This may be due to the speed at which your public key can be verified (and even sent) on the host.

Simply put: if you create a very complex key, it'll take much longer for the host to respond. I'd test it out by connecting twice to monitor the second connection from the host out. If the sshd program is using a lot of cpu cycles while the connection is taking place, you know that's the reason.
Another thing you can test is to add a second very simple public key or preferably enable username/password temporarily. If that works immediately then the verification of the key is what's taking up time.
 
Note you must restart (or reload) the sshd service for edits in sshd_config to take.

It looks like one pause is while looking up the host on your (client) machine. Does host techanalysis.cosmos.lnet execute quickly?

The other pause seems to be while parsing /etc/ssh/ssh_config ? Anything non-standard enabled in there?

Both these pauses appear to be before reaching out to the remote side, but you can verify that by trying to connect to the wrong port, for example, and seeing if you have the same pauses in the client.
 
This tells me that it most likely is an issue with DNS resolution. However testing with "drill" and other commands using the DNS name gives me instant responses, so there is something specific about SSH + DNS that is causing this issue.

What's in /etc/resolv.conf on the client?
 
You could also add this to the end of your ~/.ssh/config (ref. ssh_config(5)):

Code:
Host techanalysis*
    Hostname 192.168.42.154

As long as that is a static IP if you can’t figure out why the DNS resolution for the ssh client is being slow.
 
What's in /etc/resolv.conf on the client?

# Generated by resolvconf
search cosmos.lnet
nameserver 192.168.42.167

42.167 is a local dnsmasq daemon.
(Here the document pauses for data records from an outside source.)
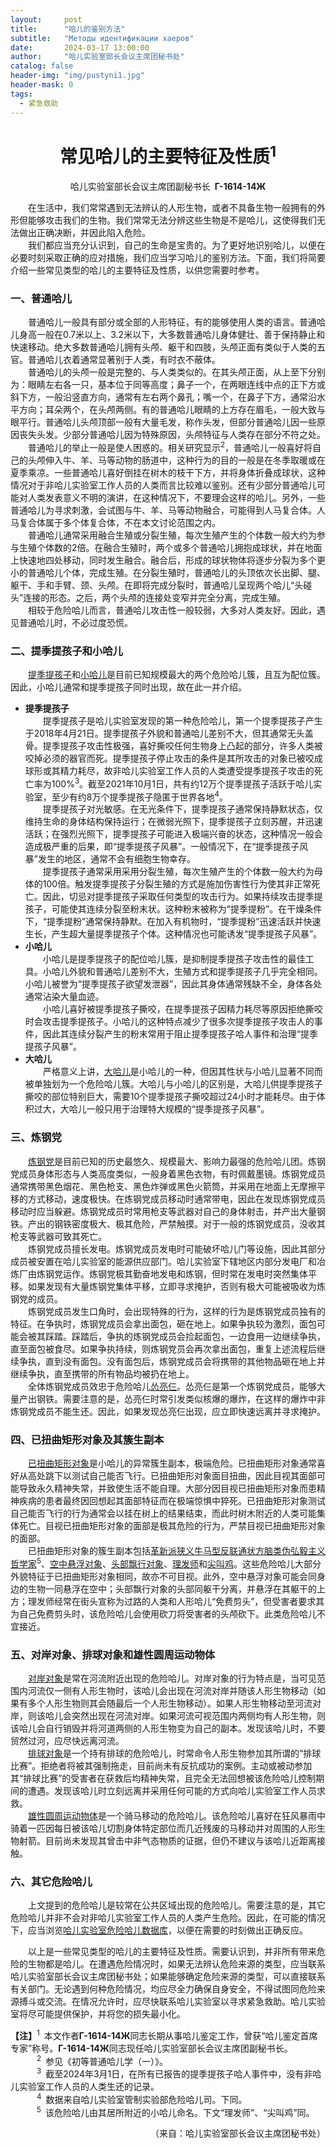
 ```yaml
---
layout:     post
title:      "哈儿的鉴别方法"
subtitle:   "Методы идентификации хаеров"
date:       2024-03-17 13:00:00
author:     "哈儿实验室部长会议主席团秘书处"
catalog: false
header-img: "img/pustyni1.jpg"
header-mask: 0
tags:
  - 紧急救助
---
```


<div style="text-align: center"><h1>常见哈儿的主要特征及性质<sup>1</sup></h1></div>
<div style="text-align: center">哈儿实验室部长会议主席团副秘书长&ensp;<strong>Г-1614-14Ж</strong></div>

&emsp;&emsp;在生活中，我们常常遇到无法辨认的人形生物，或者不具备生物一般拥有的外形但能够攻击我们的生物。我们常常无法分辨这些生物是不是哈儿，这使得我们无法做出正确决断，并因此陷入危险。  
&emsp;&emsp;我们都应当充分认识到，自己的生命是宝贵的。为了更好地识别哈儿，以便在必要时刻采取正确的应对措施，我们应当学习哈儿的鉴别方法。下面，我们将简要介绍一些常见类型的哈儿的主要特征及性质，以供您需要时参考。

### 一、普通哈儿

&emsp;&emsp;普通哈儿一般具有部分或全部的人形特征，有的能够使用人类的语言。普通哈儿身高一般在0.7米以上、3.2米以下，大多数普通哈儿身体健壮、善于保持静止和快速移动。绝大多数普通哈儿拥有头颅、躯干和四肢，头颅正面有类似于人类的五官。普通哈儿衣着通常显著别于人类，有时衣不蔽体。  
&emsp;&emsp;普通哈儿的头颅一般是完整的、与人类类似的。在其头颅正面，从上至下分别为：眼睛左右各一只，基本位于同等高度；鼻子一个，在两眼连线中点的正下方或斜下方，一般沿竖直方向，通常有左右两个鼻孔；嘴一个，在鼻子下方，通常沿水平方向；耳朵两个，在头颅两侧。有的普通哈儿眼睛的上方存在眉毛，一般大致与眼平行。普通哈儿头颅顶部一般有大量毛发，称作头发，但部分普通哈儿因一些原因丧失头发。少部分普通哈儿因为特殊原因，头颅特征与人类存在部分不符之处。  
&emsp;&emsp;普通哈儿的举止一般是使人困惑的。相关研究显示<sup>2</sup>，普通哈儿一般喜好将自己的头颅伸入牛、羊、马等动物的肠道中，这种行为的目的一般是在冬季取暖或在夏季乘凉。一些普通哈儿喜好倒挂在树木的枝干下方，并将身体折叠成球状，这种情况对于非哈儿实验室工作人员的人类而言比较难以鉴别。还有少部分普通哈儿可能对人类发表意义不明的演讲，在这种情况下，不要理会这样的哈儿。另外，一些普通哈儿为寻求刺激，会试图与牛、羊、马等动物融合，可能得到人马复合体。人马复合体属于多个体复合体，不在本文讨论范围之内。  
&emsp;&emsp;普通哈儿通常采用融合生殖或分裂生殖，每次生殖产生的个体数一般大约为参与生殖个体数的2倍。在融合生殖时，两个或多个普通哈儿拥抱成球状，并在地面上快速地四处移动，同时发生融合。融合后，形成的球状物体将逐步分裂为多个更小的普通哈儿个体，完成生殖。在分裂生殖时，普通哈儿的头顶依次长出脚、腿、躯干、手和手臂、颈、头颅。在即将完成分裂时，普通哈儿呈现两个哈儿“头碰头”连接的形态。之后，两个头颅的连接处变窄并完全分离，完成生殖。  
&emsp;&emsp;相较于危险哈儿而言，普通哈儿攻击性一般较弱，大多对人类友好。因此，遇见普通哈儿时，不必过度恐慌。

### 二、提季提孩子和小哈儿

&emsp;&emsp;[提季提孩子](../../../../bdohlh/index.html?haer=1)和[小哈儿](../../../../bdohlh/index.html?haer=7)是目前已知规模最大的两个危险哈儿簇，且互为配位簇。因此，小哈儿通常和提季提孩子同时出现，故在此一并介绍。
* **提季提孩子**  
&emsp;&emsp;提季提孩子是哈儿实验室发现的第一种危险哈儿，第一个提季提孩子产生于2018年4月21日。提季提孩子外貌和普通哈儿差别不大，但其通常无头盖骨。提季提孩子攻击性极强，喜好撕咬任何生物身上凸起的部分，许多人类被咬掉必须的器官而死。提季提孩子停止攻击的条件是其所攻击的对象已被咬成球形或其精力耗尽，故非哈儿实验室工作人员的人类遭受提季提孩子攻击的死亡率为100%<sup>3</sup>。截至2021年10月1日，共有约12万个提季提孩子活跃于哈儿实验室，至少有约8万个提季提孩子隐匿于世界各地<sup>4</sup>。  
&emsp;&emsp;提季提孩子对光敏感。在无光条件下，提季提孩子通常保持静默状态，仅维持生命的身体结构保持运行；在微弱光照下，提季提孩子立刻苏醒，并迅速活跃；在强烈光照下，提季提孩子可能进入极端兴奋的状态，这种情况一般会造成极严重的后果，即“提季提孩子风暴”。一般情况下，在“提季提孩子风暴”发生的地区，通常不会有细胞生物幸存。  
&emsp;&emsp;提季提孩子通常采用采用分裂生殖，每次生殖产生的个体数一般大约为母体的100倍。触发提季提孩子分裂生殖的方式是施加伤害性行为使其非正常死亡。因此，切忌对提季提孩子采取任何类型的攻击行为。如果持续攻击提季提孩子，可能使其连续分裂至粉末状。这种粉末被称为“提季提粉”。在干燥条件下，“提季提粉”通常保持静默。在加入有机物时，“提季提粉”迅速活跃并快速生长，产生超大量提季提孩子个体。这种情况也可能诱发“提季提孩子风暴”。
* **小哈儿**  
&emsp;&emsp;小哈儿是提季提孩子的配位哈儿簇，是抑制提季提孩子攻击性的最佳工具。小哈儿外貌和普通哈儿差别不大，生殖方式和提季提孩子几乎完全相同。小哈儿被誉为“提季提孩子欲望发泄器”，因此其身体通常残缺不全，身体各处通常沾染大量血迹。  
&emsp;&emsp;小哈儿喜好被提季提孩子撕咬，在提季提孩子因精力耗尽等原因拒绝撕咬时会攻击提季提孩子。小哈儿的这种特点减少了很多次提季提孩子攻击人的事件，因此其连续分裂产生的粉末常用于阻止提季提孩子哈人事件和治理“提季提孩子风暴”。
* **大哈儿**  
&emsp;&emsp;严格意义上讲，[大哈儿](../../../../bdohlh/index.html?haer=55)是小哈儿的一种，但因其性状与小哈儿显著不同而被单独划为一个危险哈儿簇。大哈儿与小哈儿的区别是，大哈儿供提季提孩子撕咬的部位特别巨大，需要10个提季提孩子撕咬超过24小时才能耗尽。由于体积过大，大哈儿一般只用于治理特大规模的“提季提孩子风暴”。

### 三、炼钢党

&emsp;&emsp;[炼钢党](../../../../bdohlh/index.html?haer=19)是目前已知的历史最悠久、规模最大、影响力最强的危险哈儿团。炼钢党成员身体形态与人类高度类似，一般身着黑色衣物，有时佩戴墨镜。炼钢党成员通常携带黑色烟花、黑色枪支、黑色炸弹或黑色火箭筒，并采用在地面上无摩擦平移的方式移动，速度极快。在炼钢党成员移动时通常带电，因此在发现炼钢党成员移动时应当躲避。炼钢党成员时常用枪支等武器对自己的身体射击，并产出大量钢铁。产出的钢铁密度极大、极其危险，严禁触摸。对于一般的炼钢党成员，没收其枪支等武器可致其死亡。  
&emsp;&emsp;炼钢党成员擅长发电。炼钢党成员发电时可能破坏哈儿门等设施，因此其部分成员被安置在哈儿实验室的能源供应部门。哈儿实验室下辖地区内部分发电厂和冶炼厂由炼钢党运作。炼钢党极其勤奋地发电和炼钢，但时常在发电时突然集体平移。如果发现有大量炼钢党集体平移，立即寻求掩护，否则有极大可能被吸收为炼钢党的成员。  
&emsp;&emsp;炼钢党成员发生口角时，会出现特殊的行为，这样的行为是炼钢党成员独有的特征。在争执时，炼钢党成员会拿出面包，砸在地上。如果争执较为激烈，面包可能会被其踩踏。踩踏后，争执的炼钢党成员会捡起面包，一边食用一边继续争执，直至面包被食尽。如果争执持续，则炼钢党员会再次拿出面包，重复上述流程后继续争执，直到没有面包。没有面包后，炼钢党成员会将携带的其他物品砸在地上并继续争执，直至携带的所有物品均被扔在地上。  
&emsp;&emsp;全体炼钢党成员效忠于危险哈儿[怂亮仨](../../../../bdohlh/index.html?haer=18)。怂亮仨是第一个炼钢党成员，能够大量产出钢铁。需要注意的是，怂亮仨时常引发类似核爆的爆炸，在这样的爆炸中非炼钢党成员不能生还。因此，如果发现怂亮仨出现，应立即快速远离并寻求掩护。

### 四、已扭曲矩形对象及其簇生副本

&emsp;&emsp;[已扭曲矩形对象](../../../../bdohlh/index.html?haer=17)是小哈儿的异常簇生副本，极端危险。已扭曲矩形对象通常喜好从高处跳下以测试自己能否飞行。已扭曲矩形对象面目扭曲，因此目视其面部可能导致永久精神失常，并致使生活不能自理。大部分因目视已扭曲矩形对象而患精神疾病的患者最终因回想起其面部特征而在极端惊惧中猝死。已扭曲矩形对象测试自己能否飞行的行为通常会以挂在树上的结果结束，而此时树木附近的人类可能集体死亡。目视已扭曲矩形对象的面部是极其危险的行为，严禁目视已扭曲矩形对象的面部。  
&emsp;&emsp;已扭曲矩形对象的簇生副本包括[革新派狭义牛马型反联通状方脑类伪弘毅主义哲学家](../../../../bdohlh/index.html?haer=27)<sup>5</sup>、[空中悬浮对象](../../../../bdohlh/index.html?haer=37)、[头部飘行对象](../../../../bdohlh/index.html?haer=47)、[理发师](../../../../bdohlh/index.html?haer=57)和[尖叫鸡](../../../../bdohlh/index.html?haer=67)。这些危险哈儿大部分外貌特征于已扭曲矩形对象相同，故亦不可目视。此外，空中悬浮对象可能会同身边的生物一同悬浮在空中；头部飘行对象的头部同躯干分离，并悬浮在其躯干的上方；理发师经常在街头宣称为过路的人类和人形哈儿“免费剪头”，但受害者要求其为自己免费剪头时，该危险哈儿会使用砍刀将受害者的头颅砍下。此类危险哈儿不宜接近。

### 五、对岸对象、排球对象和雄性圆周运动物体

&emsp;&emsp;[对岸对象](../../../../bdohlh/index.html?haer=23)是常在河流附近出现的危险哈儿。对岸对象的行为特点是，当可见范围内河流仅一侧有人形生物时，该哈儿会出现在河流对岸并随该人形生物移动（如果有多个人形生物则其会随最后一个人形生物移动）。如果人形生物移动至河流对岸，则该哈儿会突然出现在河流对岸。如果河流可视范围内两侧均有人形生物，则该哈儿会自行销毁并将河道两侧的人形生物变为自己的副本。发现该哈儿时，不要贸然过河，应尽快远离河流。  
&emsp;&emsp;[排球对象](../../../../bdohlh/index.html?haer=30)是一个持有排球的危险哈儿，时常命令人形生物参加其所谓的“排球比赛”。拒绝者将被其强制拖走，目前尚未有反抗成功的案例。主动或被动参加其“排球比赛”的受害者在获救后均精神失常，且完全无法回想被该危险哈儿控制期间的遭遇。发现该哈儿时立刻远离并采用任何可能的方式向哈儿实验室工作人员求救。  
&emsp;&emsp;[雄性圆周运动物体](../../../../bdohlh/index.html?haer=33)是一个骑马移动的危险哈儿。该危险哈儿喜好在狂风暴雨中骑着一匹因每日被该哈儿切割身体特定部位而几近残废的马移动并对周围的人形生物射箭。目前尚未发现其曾击中非气态物质的证据，但仍不建议与该哈儿近距离接触。

### 六、其它危险哈儿

&emsp;&emsp;上文提到的危险哈儿是较常在公共区域出现的危险哈儿。需要注意的是，其它危险哈儿并非不会对非哈儿实验室工作人员的人类产生危险。因此，在可能的情况下，应当浏览[哈儿实验室危险哈儿数据库](../../../../bdohlh/)，以便在需要的时刻做出正确反应。

&emsp;&emsp;以上是一些常见类型的哈儿的主要特征及性质。需要认识到，并非所有带来危险的生物都是哈儿。在遭遇危险情况时，如果无法辨认危险来源的类型，应当联系哈儿实验室部长会议主席团秘书处；如果能够确定危险来源的类型，可以直接联系有关部门。无论遇到何种危险情况，均应尽全力确保自身安全，不得试图同危险来源搏斗或交流。在情况允许时，应尽快联系哈儿实验室以寻求紧急救助。哈儿实验室将尽可能提供保护，并将您的损失最小化。

**【注】**<sup>1</sup>&ensp;本文作者**Г-1614-14Ж**同志长期从事哈儿鉴定工作，曾获“哈儿鉴定首席专家”称号。**Г-1614-14Ж**同志现任哈儿实验室部长会议主席团副秘书长。  
&emsp;&emsp;&emsp;<sup>2</sup>&ensp;参见《初等普通哈儿学（一）》。  
&emsp;&emsp;&emsp;<sup>3</sup>&ensp;截至2024年3月1日，在所有已报告的提季提孩子哈人事件中，没有非哈儿实验室工作人员的人类生还的记录。  
&emsp;&emsp;&emsp;<sup>4</sup>&ensp;数据来自哈儿实验室管制实验部危险哈儿司。下同。  
&emsp;&emsp;&emsp;<sup>5</sup>&ensp;该危险哈儿由其居所附近的小哈儿命名。下文“理发师”、“尖叫鸡”同。
<div style="text-align: right">（来自：哈儿实验室部长会议主席团秘书处）</div>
It caches remote DNS while reading in local addresses from /etc/hosts.

Note you must restart (or reload) the sshd service for edits in sshd_config to take.
Noted and done in each config change.

It looks like one pause is while looking up the host on your (client) machine. Does host techanalysis.cosmos.lnet execute quickly?
Actually it doesn't...

$time host techanalysis
techanalysis.cosmos.lnet has address 192.168.42.154
;; connection timed out; no servers could be reached

real 0m10,018s
user 0m0,007s
sys 0m0,000s

It gets the address quickly, but then it sits for a good 10 seconds before it says "no servers could be reached".

The other pause seems to be while parsing /etc/ssh/ssh_config ? Anything non-standard enabled in there?
Nope, ssh_config is all commented out, so running defaults

Both these pauses appear to be before reaching out to the remote side, but you can verify that by trying to connect to the wrong port, for example, and seeing if you have the same pauses in the client.
I get the same delay on an invalid port.

the "host" test above indicates the issue may well be with my DNS rather than SSH itself. I find it odd that it resolves the IP address correctly, then sits and waits for 10 seconds before giving the ;; connection timed out; no servers could be reached message. It acts like there are multiple nameservers in my local /etc/resolv.conf, some of which are unreachable. However there is only a single one (local, reachable and fast) as mentioned at the top of my post.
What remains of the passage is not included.